▶ **Try it**: Starting at the line that contains "components so it", copy each line through the end of the listing below. Include both ends and output nothing more.

▶ **Data supplied**:
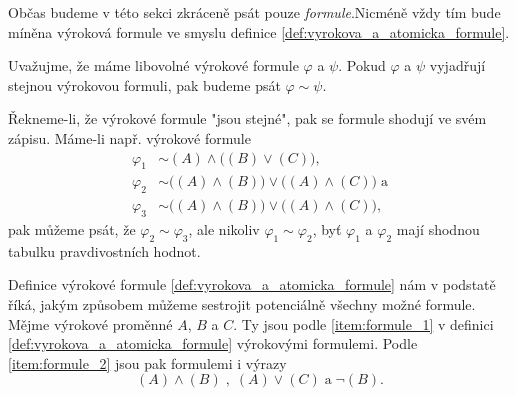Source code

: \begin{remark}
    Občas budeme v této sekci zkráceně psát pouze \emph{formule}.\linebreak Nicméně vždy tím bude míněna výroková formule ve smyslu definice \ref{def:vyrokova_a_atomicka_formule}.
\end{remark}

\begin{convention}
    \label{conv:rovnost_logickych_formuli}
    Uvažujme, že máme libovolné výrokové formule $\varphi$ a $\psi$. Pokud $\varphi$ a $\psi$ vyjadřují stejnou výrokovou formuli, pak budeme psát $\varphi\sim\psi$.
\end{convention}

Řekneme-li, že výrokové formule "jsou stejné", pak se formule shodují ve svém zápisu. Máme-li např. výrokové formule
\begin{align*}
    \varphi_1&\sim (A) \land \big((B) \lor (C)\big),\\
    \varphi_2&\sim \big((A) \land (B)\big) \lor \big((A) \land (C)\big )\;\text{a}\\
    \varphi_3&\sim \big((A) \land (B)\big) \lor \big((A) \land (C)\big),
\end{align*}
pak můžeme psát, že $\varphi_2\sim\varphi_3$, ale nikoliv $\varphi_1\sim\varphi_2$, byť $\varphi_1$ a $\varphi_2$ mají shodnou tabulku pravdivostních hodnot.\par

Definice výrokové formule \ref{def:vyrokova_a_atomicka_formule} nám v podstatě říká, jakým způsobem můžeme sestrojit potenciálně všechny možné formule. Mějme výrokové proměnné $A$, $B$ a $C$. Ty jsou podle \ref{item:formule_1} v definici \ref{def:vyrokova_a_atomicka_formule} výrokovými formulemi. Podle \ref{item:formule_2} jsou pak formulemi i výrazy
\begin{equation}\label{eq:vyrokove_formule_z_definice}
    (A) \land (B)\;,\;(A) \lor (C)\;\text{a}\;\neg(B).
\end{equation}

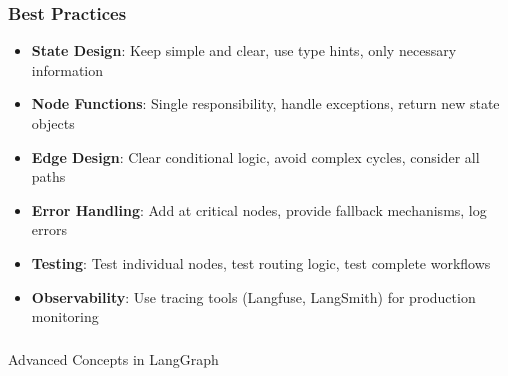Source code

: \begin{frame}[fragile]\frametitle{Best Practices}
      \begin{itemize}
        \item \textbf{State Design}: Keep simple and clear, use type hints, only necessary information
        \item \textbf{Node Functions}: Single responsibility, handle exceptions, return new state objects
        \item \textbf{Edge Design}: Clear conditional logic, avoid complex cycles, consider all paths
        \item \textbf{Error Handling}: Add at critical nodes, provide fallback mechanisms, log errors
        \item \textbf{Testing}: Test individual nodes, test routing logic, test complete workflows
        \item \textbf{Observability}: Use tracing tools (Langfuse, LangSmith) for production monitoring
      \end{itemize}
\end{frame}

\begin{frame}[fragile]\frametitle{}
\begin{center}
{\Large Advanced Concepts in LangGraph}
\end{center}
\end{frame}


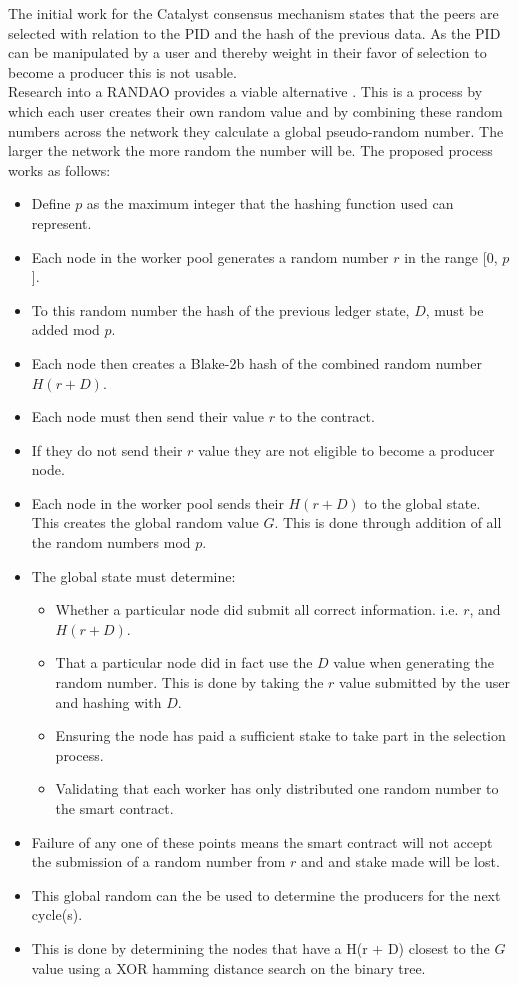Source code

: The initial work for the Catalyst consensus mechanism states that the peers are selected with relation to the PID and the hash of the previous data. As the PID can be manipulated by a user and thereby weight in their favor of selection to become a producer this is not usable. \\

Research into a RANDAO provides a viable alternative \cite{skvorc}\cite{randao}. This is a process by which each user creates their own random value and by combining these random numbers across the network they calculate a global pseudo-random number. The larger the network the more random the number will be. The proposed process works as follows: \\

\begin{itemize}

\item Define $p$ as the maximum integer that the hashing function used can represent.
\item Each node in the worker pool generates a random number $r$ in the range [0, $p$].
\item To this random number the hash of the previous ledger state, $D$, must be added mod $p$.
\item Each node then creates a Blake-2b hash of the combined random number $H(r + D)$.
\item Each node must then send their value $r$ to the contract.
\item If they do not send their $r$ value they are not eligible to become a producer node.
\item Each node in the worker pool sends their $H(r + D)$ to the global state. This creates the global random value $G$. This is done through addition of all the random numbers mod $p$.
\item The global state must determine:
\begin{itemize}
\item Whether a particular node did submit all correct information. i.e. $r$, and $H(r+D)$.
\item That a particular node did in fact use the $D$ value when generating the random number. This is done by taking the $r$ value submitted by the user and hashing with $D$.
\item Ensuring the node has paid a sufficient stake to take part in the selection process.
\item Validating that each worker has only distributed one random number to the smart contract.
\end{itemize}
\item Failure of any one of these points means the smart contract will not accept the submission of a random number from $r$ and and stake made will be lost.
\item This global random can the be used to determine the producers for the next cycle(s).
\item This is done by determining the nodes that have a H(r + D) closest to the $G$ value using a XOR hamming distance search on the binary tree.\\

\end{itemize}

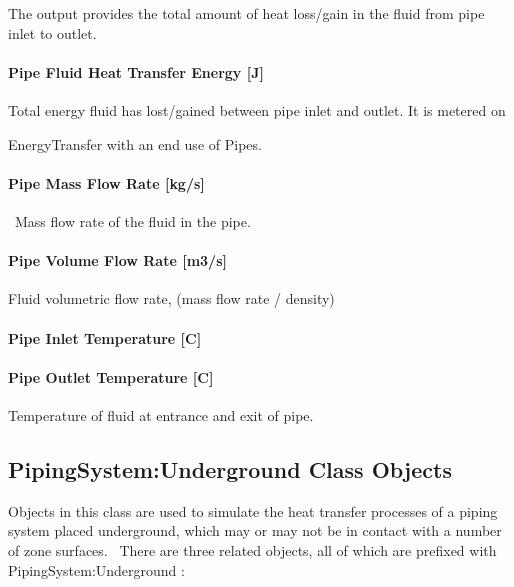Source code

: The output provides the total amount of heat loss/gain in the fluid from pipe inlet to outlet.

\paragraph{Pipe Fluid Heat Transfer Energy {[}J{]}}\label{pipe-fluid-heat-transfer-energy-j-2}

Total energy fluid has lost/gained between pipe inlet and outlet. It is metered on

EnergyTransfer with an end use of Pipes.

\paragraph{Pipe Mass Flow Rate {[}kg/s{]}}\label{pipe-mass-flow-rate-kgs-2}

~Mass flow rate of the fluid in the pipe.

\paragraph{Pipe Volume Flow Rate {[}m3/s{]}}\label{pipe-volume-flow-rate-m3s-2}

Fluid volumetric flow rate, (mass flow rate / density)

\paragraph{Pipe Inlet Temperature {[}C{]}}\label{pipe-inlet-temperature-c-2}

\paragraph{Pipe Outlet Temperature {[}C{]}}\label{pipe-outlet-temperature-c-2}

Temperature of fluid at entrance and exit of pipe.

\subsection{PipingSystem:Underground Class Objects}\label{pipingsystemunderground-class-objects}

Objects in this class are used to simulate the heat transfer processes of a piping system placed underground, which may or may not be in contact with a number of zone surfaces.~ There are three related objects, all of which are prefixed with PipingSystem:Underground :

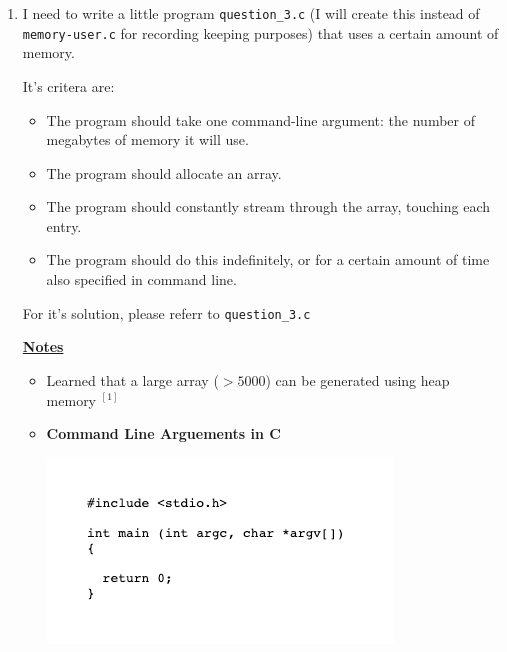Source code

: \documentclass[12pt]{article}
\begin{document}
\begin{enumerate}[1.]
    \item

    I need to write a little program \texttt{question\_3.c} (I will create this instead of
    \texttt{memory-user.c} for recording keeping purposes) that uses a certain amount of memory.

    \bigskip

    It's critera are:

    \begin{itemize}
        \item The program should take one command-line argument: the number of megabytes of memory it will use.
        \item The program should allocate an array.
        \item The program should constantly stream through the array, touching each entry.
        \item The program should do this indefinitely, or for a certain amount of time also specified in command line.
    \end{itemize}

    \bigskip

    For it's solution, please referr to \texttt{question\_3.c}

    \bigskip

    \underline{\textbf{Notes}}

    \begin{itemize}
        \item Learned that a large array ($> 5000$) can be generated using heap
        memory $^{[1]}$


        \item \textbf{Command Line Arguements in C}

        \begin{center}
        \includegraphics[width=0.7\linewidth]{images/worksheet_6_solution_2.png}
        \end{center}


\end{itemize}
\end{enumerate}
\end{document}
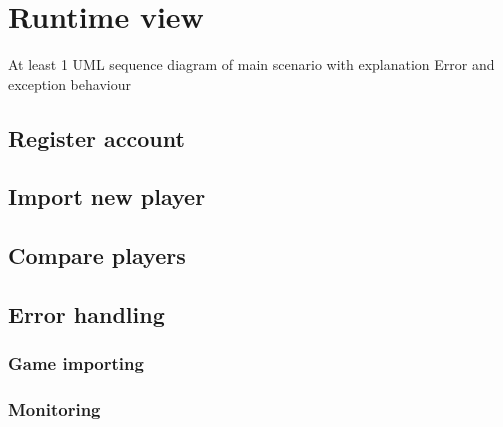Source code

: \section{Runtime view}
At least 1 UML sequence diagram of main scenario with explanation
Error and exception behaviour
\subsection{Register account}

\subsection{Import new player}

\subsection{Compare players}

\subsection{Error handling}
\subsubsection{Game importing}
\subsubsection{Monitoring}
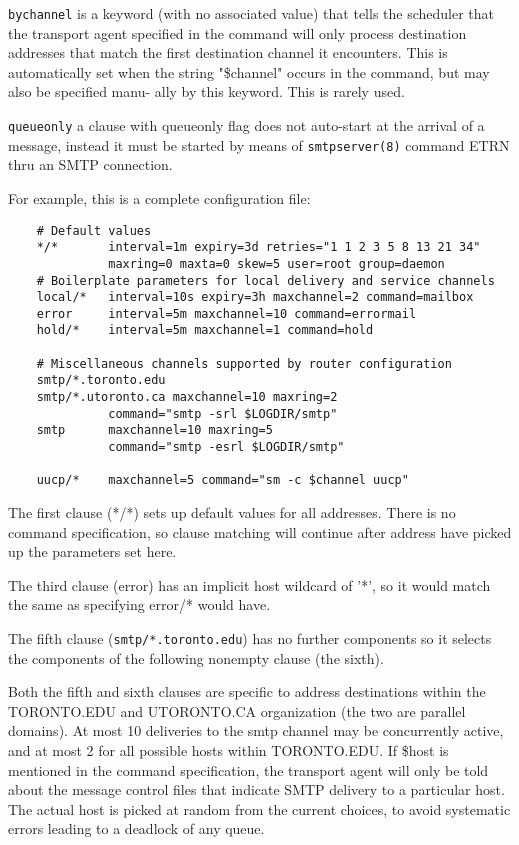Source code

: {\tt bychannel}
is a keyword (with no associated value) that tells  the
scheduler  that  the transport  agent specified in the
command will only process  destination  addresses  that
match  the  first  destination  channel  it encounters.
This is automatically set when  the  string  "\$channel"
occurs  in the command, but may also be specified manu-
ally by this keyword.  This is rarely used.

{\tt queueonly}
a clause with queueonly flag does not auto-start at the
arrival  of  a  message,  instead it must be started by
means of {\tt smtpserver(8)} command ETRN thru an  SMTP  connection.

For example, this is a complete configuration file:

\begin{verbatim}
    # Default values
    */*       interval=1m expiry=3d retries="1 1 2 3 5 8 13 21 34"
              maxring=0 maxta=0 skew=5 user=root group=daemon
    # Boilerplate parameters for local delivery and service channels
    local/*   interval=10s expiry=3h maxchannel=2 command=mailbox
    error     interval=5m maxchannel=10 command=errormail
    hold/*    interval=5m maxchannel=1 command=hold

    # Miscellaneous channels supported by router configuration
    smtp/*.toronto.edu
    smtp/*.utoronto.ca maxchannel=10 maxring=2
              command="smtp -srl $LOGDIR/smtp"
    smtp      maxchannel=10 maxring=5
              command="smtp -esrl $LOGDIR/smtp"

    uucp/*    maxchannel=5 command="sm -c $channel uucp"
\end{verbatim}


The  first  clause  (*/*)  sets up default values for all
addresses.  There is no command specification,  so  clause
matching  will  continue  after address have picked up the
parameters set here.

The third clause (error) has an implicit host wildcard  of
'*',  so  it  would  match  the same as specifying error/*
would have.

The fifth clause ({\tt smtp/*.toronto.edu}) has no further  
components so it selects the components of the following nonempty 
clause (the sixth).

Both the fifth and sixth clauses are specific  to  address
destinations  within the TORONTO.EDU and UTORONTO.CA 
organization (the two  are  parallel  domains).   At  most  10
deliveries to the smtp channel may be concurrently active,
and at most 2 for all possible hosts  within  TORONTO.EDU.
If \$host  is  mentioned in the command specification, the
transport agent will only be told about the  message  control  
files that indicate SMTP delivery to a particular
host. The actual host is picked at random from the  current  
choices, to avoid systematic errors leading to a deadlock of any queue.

▶ **Task result**:
components so it selects the components of the following nonempty 
clause (the sixth).

Both the fifth and sixth clauses are specific  to  address
destinations  within the TORONTO.EDU and UTORONTO.CA 
organization (the two  are  parallel  domains).   At  most  10
deliveries to the smtp channel may be concurrently active,
and at most 2 for all possible hosts  within  TORONTO.EDU.
If \$host  is  mentioned in the command specification, the
transport agent will only be told about the  message  control  
files that indicate SMTP delivery to a particular
host. The actual host is picked at random from the  current  
choices, to avoid systematic errors leading to a deadlock of any queue.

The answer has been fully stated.